Je ne discuterai pas les mesures prises. Cela ne m'appartient pas. Mais j'appartiens à une communauté. La communauté universitaire. Dans cette communauté, lors du premier confinement de mars 2020 qui renvoya chez eux, du jour au lendemain et sans aucun espoir de retour près de 3 millions d'étudiantes et d'étudiants, nous avons, comme enseignants autant que comme chercheurs, observé et essayé d'accompagner du mieux possible, c'est à dire insuffisamment et très mal, des jeunes gens et des jeunes filles dont déjà plus de 20% vivaient en temps normal en dessous du seuil de pauvreté. Dont la plupart étaient déjà obligé.e.s de travailler en horaire fractionnés dans divers Bullshit Jobs pour pouvoir simplement un peu survivre. Nous avons observé les ravages de l'éloignement, de l'enfermement dans les cités U, de la fracture numérique, de l'absence de stages, de boulots d'été, d'échanges internationaux, du distanciel se muant le plus souvent en improbable démerdentiel, de l'absence de perspectives. Ces ravages ont été constants. Différents selon les moyens des régions et des universités, différents bien sûr selon les situations individuelles, mais constants.

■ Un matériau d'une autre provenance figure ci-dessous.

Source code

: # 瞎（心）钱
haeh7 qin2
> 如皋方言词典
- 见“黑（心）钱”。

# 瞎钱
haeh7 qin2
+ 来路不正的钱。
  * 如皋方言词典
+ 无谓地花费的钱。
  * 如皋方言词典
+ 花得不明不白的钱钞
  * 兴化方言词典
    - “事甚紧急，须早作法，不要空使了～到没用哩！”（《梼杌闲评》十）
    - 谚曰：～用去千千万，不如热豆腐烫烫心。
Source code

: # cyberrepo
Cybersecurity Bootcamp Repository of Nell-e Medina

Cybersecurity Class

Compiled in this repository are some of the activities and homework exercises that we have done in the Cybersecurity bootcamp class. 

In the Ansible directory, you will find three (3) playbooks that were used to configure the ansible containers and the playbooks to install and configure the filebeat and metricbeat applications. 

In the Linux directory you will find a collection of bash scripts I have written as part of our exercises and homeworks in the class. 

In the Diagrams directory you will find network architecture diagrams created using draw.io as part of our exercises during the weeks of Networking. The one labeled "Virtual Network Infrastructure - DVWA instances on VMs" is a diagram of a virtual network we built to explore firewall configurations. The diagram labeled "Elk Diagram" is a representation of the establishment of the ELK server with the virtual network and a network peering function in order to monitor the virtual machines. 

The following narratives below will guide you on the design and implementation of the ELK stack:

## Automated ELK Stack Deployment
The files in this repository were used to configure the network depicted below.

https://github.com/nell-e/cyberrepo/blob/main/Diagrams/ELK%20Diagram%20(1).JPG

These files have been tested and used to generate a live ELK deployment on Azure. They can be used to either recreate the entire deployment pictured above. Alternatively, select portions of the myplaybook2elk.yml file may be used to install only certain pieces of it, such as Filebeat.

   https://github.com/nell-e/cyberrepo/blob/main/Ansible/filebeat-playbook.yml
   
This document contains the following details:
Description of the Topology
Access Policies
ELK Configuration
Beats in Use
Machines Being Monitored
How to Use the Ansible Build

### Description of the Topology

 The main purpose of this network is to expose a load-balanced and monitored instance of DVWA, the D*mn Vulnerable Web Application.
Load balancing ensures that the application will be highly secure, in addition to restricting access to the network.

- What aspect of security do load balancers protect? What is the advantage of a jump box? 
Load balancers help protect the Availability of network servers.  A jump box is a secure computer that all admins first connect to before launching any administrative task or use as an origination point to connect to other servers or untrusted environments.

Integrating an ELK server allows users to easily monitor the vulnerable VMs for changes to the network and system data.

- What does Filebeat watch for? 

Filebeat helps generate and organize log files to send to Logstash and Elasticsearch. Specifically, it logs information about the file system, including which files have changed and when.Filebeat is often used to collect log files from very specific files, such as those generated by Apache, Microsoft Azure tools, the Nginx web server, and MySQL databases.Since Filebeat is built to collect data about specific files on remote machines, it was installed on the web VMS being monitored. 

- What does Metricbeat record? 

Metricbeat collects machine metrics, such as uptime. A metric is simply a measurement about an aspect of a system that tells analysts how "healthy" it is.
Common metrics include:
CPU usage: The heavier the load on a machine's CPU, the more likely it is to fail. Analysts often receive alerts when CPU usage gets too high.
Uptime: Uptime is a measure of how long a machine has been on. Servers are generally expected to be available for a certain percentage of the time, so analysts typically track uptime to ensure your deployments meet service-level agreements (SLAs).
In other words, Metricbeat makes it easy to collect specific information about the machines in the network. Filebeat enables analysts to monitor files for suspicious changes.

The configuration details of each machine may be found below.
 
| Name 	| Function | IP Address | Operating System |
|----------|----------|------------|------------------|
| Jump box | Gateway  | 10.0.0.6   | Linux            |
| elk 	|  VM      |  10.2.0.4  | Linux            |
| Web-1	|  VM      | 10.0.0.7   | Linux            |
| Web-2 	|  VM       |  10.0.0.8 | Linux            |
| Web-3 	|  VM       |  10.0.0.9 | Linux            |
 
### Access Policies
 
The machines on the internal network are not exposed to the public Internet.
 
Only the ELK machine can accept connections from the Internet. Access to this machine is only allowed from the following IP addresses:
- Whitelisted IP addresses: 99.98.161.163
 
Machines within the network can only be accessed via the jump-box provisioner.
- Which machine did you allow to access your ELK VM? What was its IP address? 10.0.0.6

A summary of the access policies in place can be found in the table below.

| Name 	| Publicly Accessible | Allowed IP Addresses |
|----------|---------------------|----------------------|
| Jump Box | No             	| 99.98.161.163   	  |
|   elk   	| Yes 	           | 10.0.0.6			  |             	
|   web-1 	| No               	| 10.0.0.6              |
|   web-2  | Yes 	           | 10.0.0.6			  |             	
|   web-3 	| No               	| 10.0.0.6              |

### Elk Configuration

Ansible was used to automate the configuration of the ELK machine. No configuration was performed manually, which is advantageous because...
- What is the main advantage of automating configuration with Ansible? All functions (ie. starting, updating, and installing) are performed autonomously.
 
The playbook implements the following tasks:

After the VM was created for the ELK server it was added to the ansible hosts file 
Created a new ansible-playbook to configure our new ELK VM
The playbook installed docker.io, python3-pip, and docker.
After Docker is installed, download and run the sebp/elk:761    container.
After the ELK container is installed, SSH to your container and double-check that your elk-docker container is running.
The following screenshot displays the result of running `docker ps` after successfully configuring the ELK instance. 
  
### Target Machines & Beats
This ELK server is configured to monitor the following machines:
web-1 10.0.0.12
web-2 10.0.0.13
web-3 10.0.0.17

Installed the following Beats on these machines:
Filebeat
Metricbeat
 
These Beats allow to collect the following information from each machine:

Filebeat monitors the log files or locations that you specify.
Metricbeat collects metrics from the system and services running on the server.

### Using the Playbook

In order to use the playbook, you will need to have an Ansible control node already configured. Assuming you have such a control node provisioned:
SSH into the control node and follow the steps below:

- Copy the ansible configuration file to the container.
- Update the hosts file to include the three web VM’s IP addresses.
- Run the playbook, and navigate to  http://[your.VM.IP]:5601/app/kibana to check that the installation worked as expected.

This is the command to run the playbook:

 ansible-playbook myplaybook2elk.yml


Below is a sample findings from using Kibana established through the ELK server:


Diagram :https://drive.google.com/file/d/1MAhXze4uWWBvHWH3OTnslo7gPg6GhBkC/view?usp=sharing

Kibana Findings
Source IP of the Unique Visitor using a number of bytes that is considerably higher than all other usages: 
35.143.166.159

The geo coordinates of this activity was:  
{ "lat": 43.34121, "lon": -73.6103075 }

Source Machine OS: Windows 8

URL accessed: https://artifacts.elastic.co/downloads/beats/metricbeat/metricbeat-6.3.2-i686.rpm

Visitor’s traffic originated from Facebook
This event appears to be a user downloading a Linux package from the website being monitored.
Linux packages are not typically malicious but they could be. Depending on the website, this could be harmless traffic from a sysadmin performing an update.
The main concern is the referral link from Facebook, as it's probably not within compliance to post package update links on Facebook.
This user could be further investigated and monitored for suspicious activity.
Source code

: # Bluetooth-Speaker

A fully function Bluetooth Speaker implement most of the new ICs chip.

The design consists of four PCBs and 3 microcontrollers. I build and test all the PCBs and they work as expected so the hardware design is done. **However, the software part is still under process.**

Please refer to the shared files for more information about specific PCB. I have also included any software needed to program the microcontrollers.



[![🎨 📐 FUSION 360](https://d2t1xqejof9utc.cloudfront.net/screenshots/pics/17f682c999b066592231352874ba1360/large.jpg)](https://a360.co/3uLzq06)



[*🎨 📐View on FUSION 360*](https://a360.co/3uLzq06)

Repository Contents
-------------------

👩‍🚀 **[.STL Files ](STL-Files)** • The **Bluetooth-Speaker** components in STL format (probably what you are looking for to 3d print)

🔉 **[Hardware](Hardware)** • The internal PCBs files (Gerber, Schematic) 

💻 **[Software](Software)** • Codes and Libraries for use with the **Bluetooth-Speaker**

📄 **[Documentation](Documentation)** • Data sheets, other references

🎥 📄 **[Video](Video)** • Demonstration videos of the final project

Et voilà la deuxième vague. Près de trois millions d'étudiant.e.s, une nouvelle fois, vont être totalement coupés de l'université. Les boursiers continueront de bénéficier des repas du CROUS à emporter à un euro. Les autres, parfois dans des situations plus difficiles que les boursiers eux-mêmes pour cause de rupture familiale notamment, les autres n'auront rien. Le RSA ne sera pas étendu aux moins de 25 ans contrairement à ce qui avait un temps été envisagé.
Concernant les universités, le premier ministre a indiqué dans son allocution du 29 Octobre que "seuls les travaux pratiques nécessitant du matériel spécialisé pourront se tenir. Les BU seront ouvertes sur rendez-vous." Et c'est tout. 18 mots. Deux phrases. Pour 3 millions d'étudiantes et d'étudiants. Frédérique Vidal n'avait même pas fait le déplacement. Superfétatoire. Elle devait chercher ses mots, ou sa dignité.
Alors voilà. Toutes les universités vont fermer. Avec peut-être quelques rares exceptions pour les TP "nécessitant du matériel spécifique". Exceptions qui ne tiendront pas 15 jours. Tout le monde le sait. Les universités vont fermer. Pour un mois annoncé. En réalité pour deux mois au moins. Jusqu'à Noël donc. Cela aussi tout le monde le sait. Il y aura du distanciel. On sait faire. On distribuera des clés 4G et quelques ordinateurs aux plus miséreux ou à celles et ceux qui auront le courage de dire leur misère. Tant d'autres se tairont. Nous le savons aussi. Alors il faut, il FAUT que des espaces restent ouverts sur TOUS les campus de France pour continuer de faire lien et pour que TOU.TE.S les étudiant.e.s qui vont se trouver pendant ces deux mois loin de chez elles et eux, sans travail, sans connexion, sans lieu, puissent avoir un endroit pour bosser, pour parler, pour continuer d'aller à l'université. Pour que l'université ne se vide pas, pas une nouvelle fois. Pas avec les conséquences que l'on connaît et que l'on a pu mesurer. Pas avec la désespérance que cela a déclenché. Ce lieu, ce doit être les Bibliothèques Universitaires. C'est impératif. C'est évident. Non seulement elles doivent rester ouvertes mais elles doivent ouvrir avec des amplitudes horaires étendues, aussi tard que possible le soir et pendant le week-end dimanches inclus. Pour que cela soit possible, il faut que des enseignants acceptent d'y être présents sur ces temps d'ouverture considérablement élargis. De manière bénévole. Ils y sont prêts. Nous serons prêts. Nous nous débrouillerons. Nous y arriverons. Enseignants, doctorants, ATER, nous serons prêts. Evidemment. Notre devoir d'enseignant est d'être présent aux côtés de nos étudiantes et de nos étudiants. Et pas simplement en ligne ou par mail. Mais de leur garantir la possibilité d'un accueil physique, sur un campus. Leur campus. Dans le respect des gestes barrière et des mesures sanitaires. Dans le respect surtout, d'une génération de près de trois millions de jeunes gens qui ont droit à une autre considération que les quelques mots prononcés par le premier ministre ce soir, qui ont droit à une autre considération que les mots que n'a jamais prononcé la ministre putativement en charge de l'enseignement supérieur et de la recherche.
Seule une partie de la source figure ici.